Reactivity tests for supplementary cementitious materials: RILEM TC 267-TRM phase 1
A primary aim of RILEM TC 267-TRM: “Tests for Reactivity of Supplementary Cementitious Materials (SCMs)” is to compare and evaluate the performance of conventional and novel SCM reactivity test methods across a wide range of SCMs. To this purpose, a round robin campaign was organized to investigate 10 different tests for reactivity and 11 SCMs covering the main classes of materials in use, such as granulated blast furnace slag, fly ash, natural pozzolan and calcined clays. The methods were evaluated based on the correlation to the 28 days relative compressive strength of standard mortar bars containing 30% of SCM as cement replacement and the interlaboratory reproducibility of the test results. It was found that only a few test methods showed acceptable correlation to the 28 days relative strength over the whole range of SCMs. The methods that showed the best reproducibility and gave good correlations used the R3 model system of the SCM and Ca(OH)2, supplemented with alkali sulfate/carbonate. The use of this simplified model system isolates the reaction of the SCM and the reactivity can be easily quantified from the heat release or bound water content. Later age (90 days) strength results also correlated well with the results of the IS 1727 (Indian standard) reactivity test, an accelerated strength test using an SCM/Ca(OH)2-based model system. The current standardized tests did not show acceptable correlations across all SCMs, although they performed better when latently hydraulic materials (blast furnace slag) were excluded. However, the Frattini test, Chapelle and modified Chapelle test showed poor interlaboratory reproducibility, demonstrating experimental difficulties. The TC 267-TRM will pursue the development of test protocols based on the R3 model systems. Acceleration and improvement of the reproducibility of the IS 1727 test will be attempted as well.
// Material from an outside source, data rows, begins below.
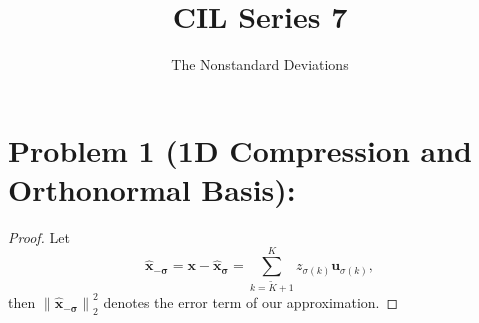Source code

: \documentclass{scrartcl}
\title{CIL Series 7}
\author{The Nonstandard Deviations}
\newcommand{\norm}[1]{\left\lVert#1\right\rVert}
\begin{document}
  \maketitle

  \section{Problem 1 (1D Compression and Orthonormal Basis):} %
  \label{sec:problem_1_1d_compression_and_orthonormal_basis_}
    \begin{proof}
      Let
      \[
        \mathbf{\hat{x}_{-\sigma}} = \mathbf{x} - \mathbf{\hat{x}_\sigma} =
        \sum_{k = \tilde{K} + 1}^K z_{\sigma(k)} \mathbf{u}_{\sigma(k)},
      \]
      then $\norm{\mathbf{\hat{x}_{-\sigma}}}_2^2$ denotes the error term of our
      approximation.


\end{proof}
\end{document}
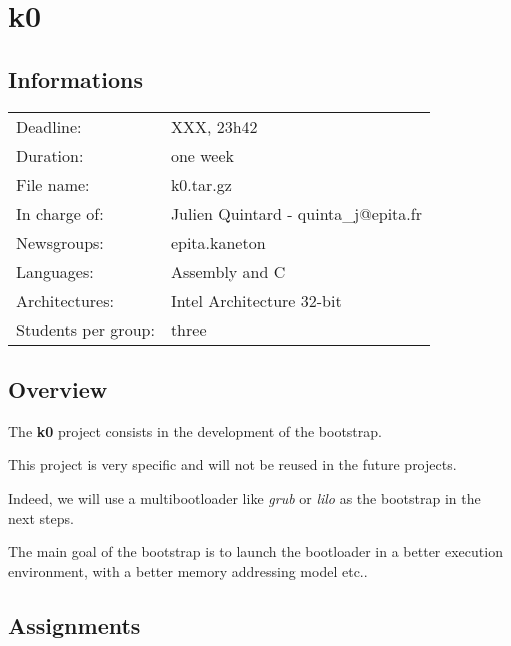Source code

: 
%
%

\section{k0}

%
%

\subsection{Informations}

\begin{tabular}{p{7cm}l}
Deadline: & XXX, 23h42 \\
Duration: & one week \\
File name: & k0.tar.gz \\
In charge of: & Julien Quintard - \small{quinta\_j@epita.fr} \\
Newsgroups: & epita.kaneton \\
Languages: & Assembly and C \\
Architectures: & Intel Architecture 32-bit \\
Students per group: & three \\
\end{tabular}

%
%

\subsection{Overview}

The \textbf{k0} project consists in the development of the bootstrap.

This project is very specific and will not be reused in the future
projects.

Indeed, we will use a multibootloader like \textit{grub} or \textit{lilo}
as the bootstrap in the next steps.

The main goal of the bootstrap is to launch the bootloader in a better
execution environment, with a better memory addressing model etc..

%
%

\subsection{Assignments}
KeywordsSupplementary cementitious materials Reactivity test Heat release Bound water Compressive strength
Francois Avet (EPFL, Switzerland), Luigi Brunetti (Empa, Switzerland), Nele De Belie (Ghent University, Belgium), Paweł T. Durdziński (HeidelbergCement Technology, Germany), Alexandre Ouzia (EPFL, Switzerland), Olga Perebatova (Univeristy of Toronto, Canada), Yury Villagrán Zaccardi (Ghent University, Belgium) and Bing Wang (Sinoma, China) are gratefully acknowledged for their contribution to this work.
A. Parashar and S. Bishnoi acknowledge financial support by the Swiss Agency for Development and Cooperation (SDC) grant 81026665.A. M. Joseph acknowledges the financial support from the foundations SIM (Strategic Initiative Materials in Flanders) and VLAIO (Flanders Innovation & Entrepreneurship) of Project ASHCEM within the program “MARES”S. Kramar acknowledges the financial support from the Slovenian Research Agency (research core funding No. P2-0273).T. Sui acknowledges the support by National Key R&D Program of China (2016YFE0206100 and 2017YFB0310905) financed by the Ministry of Science and Technology of the People’s Republic of China (MOST).
Compliance with ethical standards
Conflict of interest
All co-authors are members in RILEM TC 267-TRM. None of the co-authors has financial conflict of interest.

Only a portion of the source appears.